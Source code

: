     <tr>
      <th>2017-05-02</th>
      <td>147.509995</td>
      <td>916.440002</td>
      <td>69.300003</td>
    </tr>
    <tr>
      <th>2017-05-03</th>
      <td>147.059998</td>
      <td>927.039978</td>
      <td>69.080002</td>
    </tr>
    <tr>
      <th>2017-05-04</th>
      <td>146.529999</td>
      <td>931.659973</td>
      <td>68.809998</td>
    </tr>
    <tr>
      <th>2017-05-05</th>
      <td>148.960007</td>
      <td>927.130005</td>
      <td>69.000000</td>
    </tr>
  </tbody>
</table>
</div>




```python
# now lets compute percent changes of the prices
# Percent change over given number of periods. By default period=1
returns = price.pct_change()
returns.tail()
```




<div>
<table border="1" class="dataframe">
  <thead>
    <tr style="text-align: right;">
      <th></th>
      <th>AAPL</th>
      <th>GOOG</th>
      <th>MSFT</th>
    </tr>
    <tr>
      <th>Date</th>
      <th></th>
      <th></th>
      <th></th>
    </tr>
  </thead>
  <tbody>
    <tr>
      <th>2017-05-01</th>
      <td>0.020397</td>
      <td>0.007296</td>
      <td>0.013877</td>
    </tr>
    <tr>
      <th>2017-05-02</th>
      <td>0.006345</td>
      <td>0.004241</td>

___

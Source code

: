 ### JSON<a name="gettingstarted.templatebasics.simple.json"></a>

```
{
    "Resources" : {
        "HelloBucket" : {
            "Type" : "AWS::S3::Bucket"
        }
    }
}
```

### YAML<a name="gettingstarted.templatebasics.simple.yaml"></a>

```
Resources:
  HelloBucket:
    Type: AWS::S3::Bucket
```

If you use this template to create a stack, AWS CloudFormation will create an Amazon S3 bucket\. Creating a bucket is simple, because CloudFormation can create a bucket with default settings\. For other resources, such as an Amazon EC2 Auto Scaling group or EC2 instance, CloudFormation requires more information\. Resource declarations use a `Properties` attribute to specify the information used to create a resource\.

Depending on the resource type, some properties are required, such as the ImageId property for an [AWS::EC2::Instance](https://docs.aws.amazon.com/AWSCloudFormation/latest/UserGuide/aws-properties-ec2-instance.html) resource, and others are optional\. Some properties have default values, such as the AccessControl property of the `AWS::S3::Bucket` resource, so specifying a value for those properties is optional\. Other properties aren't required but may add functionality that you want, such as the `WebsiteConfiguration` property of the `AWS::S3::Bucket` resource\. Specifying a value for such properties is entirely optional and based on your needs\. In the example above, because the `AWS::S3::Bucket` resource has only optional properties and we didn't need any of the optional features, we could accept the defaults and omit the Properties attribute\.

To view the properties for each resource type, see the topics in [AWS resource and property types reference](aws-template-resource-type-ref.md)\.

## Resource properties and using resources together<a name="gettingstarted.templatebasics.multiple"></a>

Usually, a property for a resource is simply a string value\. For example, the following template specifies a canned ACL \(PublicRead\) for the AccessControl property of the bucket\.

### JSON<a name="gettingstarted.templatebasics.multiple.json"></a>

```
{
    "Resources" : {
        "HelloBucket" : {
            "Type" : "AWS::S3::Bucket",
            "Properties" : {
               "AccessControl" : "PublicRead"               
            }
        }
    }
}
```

___

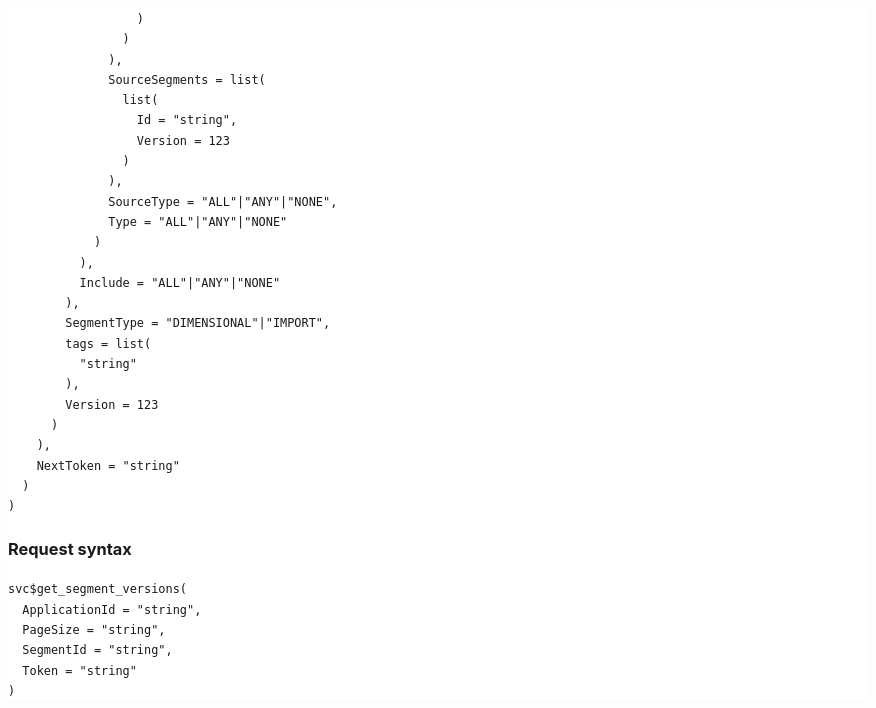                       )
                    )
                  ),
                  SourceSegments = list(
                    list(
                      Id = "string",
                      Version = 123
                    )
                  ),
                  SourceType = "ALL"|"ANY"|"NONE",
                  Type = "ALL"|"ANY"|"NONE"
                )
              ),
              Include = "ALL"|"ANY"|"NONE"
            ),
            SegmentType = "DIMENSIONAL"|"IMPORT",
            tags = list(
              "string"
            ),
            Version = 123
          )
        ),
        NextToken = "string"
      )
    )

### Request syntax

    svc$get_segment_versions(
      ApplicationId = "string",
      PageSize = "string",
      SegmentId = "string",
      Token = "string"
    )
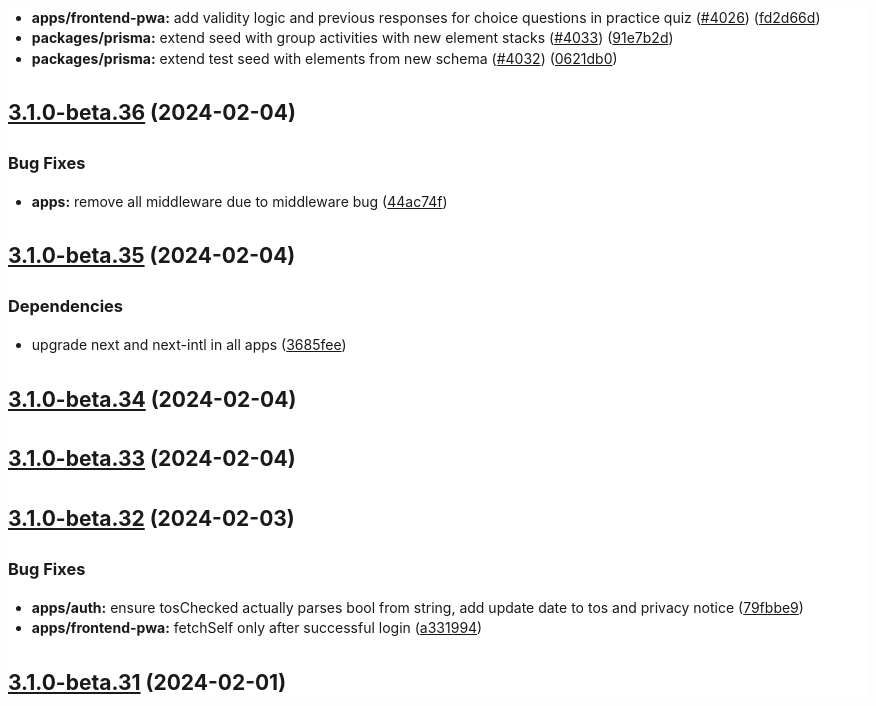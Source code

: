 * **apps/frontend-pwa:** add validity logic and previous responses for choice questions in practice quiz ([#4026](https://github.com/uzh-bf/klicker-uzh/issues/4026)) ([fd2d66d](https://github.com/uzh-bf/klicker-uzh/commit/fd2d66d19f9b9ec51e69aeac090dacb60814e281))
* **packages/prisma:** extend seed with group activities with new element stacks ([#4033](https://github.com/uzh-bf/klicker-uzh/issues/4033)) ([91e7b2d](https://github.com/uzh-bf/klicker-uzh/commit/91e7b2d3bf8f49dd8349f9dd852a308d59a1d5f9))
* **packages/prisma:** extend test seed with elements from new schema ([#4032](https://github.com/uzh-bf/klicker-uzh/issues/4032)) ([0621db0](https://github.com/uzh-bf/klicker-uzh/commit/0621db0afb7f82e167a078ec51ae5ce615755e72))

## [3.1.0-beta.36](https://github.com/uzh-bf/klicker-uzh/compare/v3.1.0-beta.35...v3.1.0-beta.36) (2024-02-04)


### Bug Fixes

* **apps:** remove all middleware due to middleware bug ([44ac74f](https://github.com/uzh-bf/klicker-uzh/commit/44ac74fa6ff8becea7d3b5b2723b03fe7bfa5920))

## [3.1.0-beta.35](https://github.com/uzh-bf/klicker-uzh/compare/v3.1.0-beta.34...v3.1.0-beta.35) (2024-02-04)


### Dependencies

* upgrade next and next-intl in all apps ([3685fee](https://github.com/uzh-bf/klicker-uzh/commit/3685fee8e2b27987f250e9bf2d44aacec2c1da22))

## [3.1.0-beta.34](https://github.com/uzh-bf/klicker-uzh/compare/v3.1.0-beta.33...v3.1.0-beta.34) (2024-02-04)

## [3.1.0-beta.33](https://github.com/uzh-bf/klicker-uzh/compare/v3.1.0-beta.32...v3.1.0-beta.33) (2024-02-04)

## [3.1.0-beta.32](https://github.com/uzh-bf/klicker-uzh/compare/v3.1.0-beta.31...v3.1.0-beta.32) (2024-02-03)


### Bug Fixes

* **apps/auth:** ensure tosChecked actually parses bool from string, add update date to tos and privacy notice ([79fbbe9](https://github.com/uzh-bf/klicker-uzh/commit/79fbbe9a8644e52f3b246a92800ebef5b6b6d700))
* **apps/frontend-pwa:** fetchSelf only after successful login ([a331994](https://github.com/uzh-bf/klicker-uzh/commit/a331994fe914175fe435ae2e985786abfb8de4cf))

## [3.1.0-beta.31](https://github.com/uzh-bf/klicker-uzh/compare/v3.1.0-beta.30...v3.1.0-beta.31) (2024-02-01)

___

→ YOUR ASSIGNMENT: Locate the word "extend" in the entries, and copy every line where it is found.

→ TASK RESULT:
* **packages/prisma:** extend seed with group activities with new element stacks ([#4033](https://github.com/uzh-bf/klicker-uzh/issues/4033)) ([91e7b2d](https://github.com/uzh-bf/klicker-uzh/commit/91e7b2d3bf8f49dd8349f9dd852a308d59a1d5f9))
* **packages/prisma:** extend test seed with elements from new schema ([#4032](https://github.com/uzh-bf/klicker-uzh/issues/4032)) ([0621db0](https://github.com/uzh-bf/klicker-uzh/commit/0621db0afb7f82e167a078ec51ae5ce615755e72))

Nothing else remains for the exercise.